____ Provided material
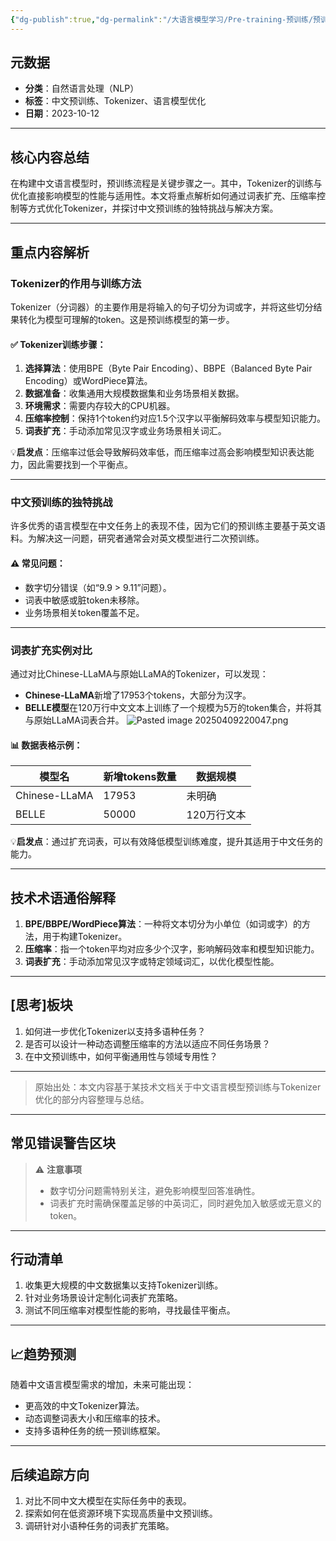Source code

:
 ```yaml
---
{"dg-publish":true,"dg-permalink":"/大语言模型学习/Pre-training-预训练/预训练过程/训练Tokenizer","dg-home":false,"dg-description":"在此输入笔记的描述","dg-hide":false,"dg-hide-title":false,"dg-show-backlinks":true,"dg-show-local-graph":true,"dg-show-inline-title":true,"dg-pinned":false,"dg-passphrase":"在此输入访问密码","dg-enable-mathjax":false,"dg-enable-mermaid":false,"dg-enable-uml":false,"dg-note-icon":0,"dg-enable-dataview":false,"tags":["NLP"],"permalink":"/大语言模型学习/Pre-training-预训练/预训练过程/训练Tokenizer/","dgShowBacklinks":true,"dgShowLocalGraph":true,"dgShowInlineTitle":true,"dgPassFrontmatter":true,"noteIcon":0,"created":"2025-04-08T15:17:56.000+08:00","updated":"2025-04-13T13:06:02.503+08:00"}
---
```




## 元数据
- **分类**：自然语言处理（NLP）
- **标签**：中文预训练、Tokenizer、语言模型优化
- **日期**：2023-10-12

---



## 核心内容总结
在构建中文语言模型时，预训练流程是关键步骤之一。其中，Tokenizer的训练与优化直接影响模型的性能与适用性。本文将重点解析如何通过词表扩充、压缩率控制等方式优化Tokenizer，并探讨中文预训练的独特挑战与解决方案。

---



## 重点内容解析

### Tokenizer的作用与训练方法
Tokenizer（分词器）的主要作用是将输入的句子切分为词或字，并将这些切分结果转化为模型可理解的token。这是预训练模型的第一步。

#### ✅ Tokenizer训练步骤：
1. **选择算法**：使用BPE（Byte Pair Encoding）、BBPE（Balanced Byte Pair Encoding）或WordPiece算法。
2. **数据准备**：收集通用大规模数据集和业务场景相关数据。
3. **环境需求**：需要内存较大的CPU机器。
4. **压缩率控制**：保持1个token约对应1.5个汉字以平衡解码效率与模型知识能力。
5. **词表扩充**：手动添加常见汉字或业务场景相关词汇。

💡**启发点**：压缩率过低会导致解码效率低，而压缩率过高会影响模型知识表达能力，因此需要找到一个平衡点。

---


### 中文预训练的独特挑战
许多优秀的语言模型在中文任务上的表现不佳，因为它们的预训练主要基于英文语料。为解决这一问题，研究者通常会对英文模型进行二次预训练。

#### ⚠ 常见问题：
- 数字切分错误（如“9.9 > 9.11”问题）。
- 词表中敏感或脏token未移除。
- 业务场景相关token覆盖不足。

---


### 词表扩充实例对比
通过对比Chinese-LLaMA与原始LLaMA的Tokenizer，可以发现：
- **Chinese-LLaMA**新增了17953个tokens，大部分为汉字。
- **BELLE模型**在120万行中文文本上训练了一个规模为5万的token集合，并将其与原始LLaMA词表合并。
![Pasted image 20250409220047.png](/img/user/%E9%99%84%E4%BB%B6/Pasted%20image%2020250409220047.png)

#### 📊 数据表格示例：
| 模型名         | 新增tokens数量 | 数据规模       |
|----------------|---------------|---------------|
| Chinese-LLaMA | 17953         | 未明确        |
| BELLE         | 50000         | 120万行文本   |

💡**启发点**：通过扩充词表，可以有效降低模型训练难度，提升其适用于中文任务的能力。

---



## 技术术语通俗解释
1. **BPE/BBPE/WordPiece算法**：一种将文本切分为小单位（如词或字）的方法，用于构建Tokenizer。
2. **压缩率**：指一个token平均对应多少个汉字，影响解码效率和模型知识能力。
3. **词表扩充**：手动添加常见汉字或特定领域词汇，以优化模型性能。

---



## [思考]板块
1. 如何进一步优化Tokenizer以支持多语种任务？
2. 是否可以设计一种动态调整压缩率的方法以适应不同任务场景？
3. 在中文预训练中，如何平衡通用性与领域专用性？

---

> 原始出处：本文内容基于某技术文档关于中文语言模型预训练与Tokenizer优化的部分内容整理与总结。

---



## 常见错误警告区块
> ⚠ **注意事项**
> - 数字切分问题需特别关注，避免影响模型回答准确性。
> - 词表扩充时需确保覆盖足够的中英词汇，同时避免加入敏感或无意义的token。

---



## 行动清单
1. 收集更大规模的中文数据集以支持Tokenizer训练。
2. 针对业务场景设计定制化词表扩充策略。
3. 测试不同压缩率对模型性能的影响，寻找最佳平衡点。

---



## 📈趋势预测
随着中文语言模型需求的增加，未来可能出现：
- 更高效的中文Tokenizer算法。
- 动态调整词表大小和压缩率的技术。
- 支持多语种任务的统一预训练框架。

---



## 后续追踪方向
1. 对比不同中文大模型在实际任务中的表现。
2. 探索如何在低资源环境下实现高质量中文预训练。
3. 调研针对小语种任务的词表扩充策略。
________
◆ Action item ◆
Report all lines above with "BBPE".

◆ Response for this exercise ◆
1. **选择算法**：使用BPE（Byte Pair Encoding）、BBPE（Balanced Byte Pair Encoding）或WordPiece算法。
1. **BPE/BBPE/WordPiece算法**：一种将文本切分为小单位（如词或字）的方法，用于构建Tokenizer。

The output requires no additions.